En relisant mes drachot des années précédentes, je réalise que je comprends et interprète ce texte suivant mes humeurs du moment, mes préoccupations ou des questions d’actualité, ce dont je ne me cache pas et qui n’est pas du tout interdit. Au contraire ! C’est une manière de rendre les textes parlants, et la Torah vivante.

Une année, j’avais parlé de la nécessité de déléguer. Je m’étais placé du côté de Moché, harassé et épuisé par le travail et la pression, mais perfectionniste. Et j’avais compris l’enseignement de Yitro comme une façon de dire « il vaut mieux que le travail soit fait moins bien, mais à plusieurs, que parfaitement par un seul ». J’avais remarqué que les qualités des personnages que Yitro demandait dans l’idéal n’étaient pas les qualités que Moché trouvait.

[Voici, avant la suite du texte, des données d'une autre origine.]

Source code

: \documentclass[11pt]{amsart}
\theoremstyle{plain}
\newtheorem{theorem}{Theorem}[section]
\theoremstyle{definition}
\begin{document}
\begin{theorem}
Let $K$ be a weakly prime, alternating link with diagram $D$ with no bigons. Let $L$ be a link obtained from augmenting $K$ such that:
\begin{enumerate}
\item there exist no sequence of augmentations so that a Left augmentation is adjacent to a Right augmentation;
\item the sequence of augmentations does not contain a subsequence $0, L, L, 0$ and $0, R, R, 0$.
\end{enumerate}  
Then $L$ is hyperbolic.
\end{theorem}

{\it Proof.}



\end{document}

Mais que néanmoins l’organisation administrative et judiciaire ne pouvait fonctionner qu’à ce prix, même si la justice ou les arbitrages n’étaient pas aussi bien rendus.

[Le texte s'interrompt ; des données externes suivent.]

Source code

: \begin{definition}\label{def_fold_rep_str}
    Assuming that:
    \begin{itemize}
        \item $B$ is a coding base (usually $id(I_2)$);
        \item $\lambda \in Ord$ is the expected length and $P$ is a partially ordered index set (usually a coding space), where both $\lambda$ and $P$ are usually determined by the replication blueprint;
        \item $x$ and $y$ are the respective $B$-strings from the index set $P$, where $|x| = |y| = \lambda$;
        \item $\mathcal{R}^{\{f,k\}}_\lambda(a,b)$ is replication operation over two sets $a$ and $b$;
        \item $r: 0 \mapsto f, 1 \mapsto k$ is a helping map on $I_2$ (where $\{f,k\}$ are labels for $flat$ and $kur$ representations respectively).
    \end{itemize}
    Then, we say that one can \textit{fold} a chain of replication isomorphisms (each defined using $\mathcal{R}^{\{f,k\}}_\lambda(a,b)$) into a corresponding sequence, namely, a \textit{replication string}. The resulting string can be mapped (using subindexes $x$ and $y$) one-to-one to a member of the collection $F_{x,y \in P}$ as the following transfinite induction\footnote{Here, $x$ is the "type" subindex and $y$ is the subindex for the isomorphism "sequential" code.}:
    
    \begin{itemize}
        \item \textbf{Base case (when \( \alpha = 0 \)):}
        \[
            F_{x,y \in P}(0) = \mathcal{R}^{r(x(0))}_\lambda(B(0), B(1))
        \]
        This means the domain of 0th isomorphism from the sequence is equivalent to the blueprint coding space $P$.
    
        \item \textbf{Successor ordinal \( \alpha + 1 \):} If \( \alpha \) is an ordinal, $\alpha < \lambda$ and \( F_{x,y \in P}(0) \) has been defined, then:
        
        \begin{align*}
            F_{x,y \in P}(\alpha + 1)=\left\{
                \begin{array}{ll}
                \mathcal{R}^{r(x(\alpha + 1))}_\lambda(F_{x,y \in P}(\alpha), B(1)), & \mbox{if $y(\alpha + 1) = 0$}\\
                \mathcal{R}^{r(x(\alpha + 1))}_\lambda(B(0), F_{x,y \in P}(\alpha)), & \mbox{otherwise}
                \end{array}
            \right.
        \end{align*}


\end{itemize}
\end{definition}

Une autre année, j’avais parlé de cette question soulevée par les sages lecteurs de la Torah dans le Talmud et le Midrach : est-ce que le dialogue entre Yitro et Moché a lieu avant ou après le don de la Torah. Si c’est avant, comme le suggère la chronologie du texte, alors à partir de quelle loi juge-t-il ? Si c’est après, alors à quoi sert le conseil, puisque le fait de placer des juges dans chaque ville est un commandement de la Torah ?

Cette année, je ne sais pas pourquoi, c’est un autre aspect qui m’a touché. Je me suis mis à la place d’un de ces « petits » juges, fonctionnaires d’une administration antique. Ce qui m’a frappé, c’est la hiérarchie. Le texte ne dit pas combien ils étaient, seulement que suivant leur… « grade » ou leurs capacités, on les choisit pour être juge de 1000, de 100, de 50 ou de 10. Plus le nombre est petit, plus le domaine de juridiction est vaste, le travail ingrat et peu gratifiant. Lorsqu’on est juge de 1000, on peut avoir les grandes affaires, les plus intéressantes, passionnées et passionnantes. Juge de 10, on se coltine les petites querelles, les questions de voisinage, les petits larcins.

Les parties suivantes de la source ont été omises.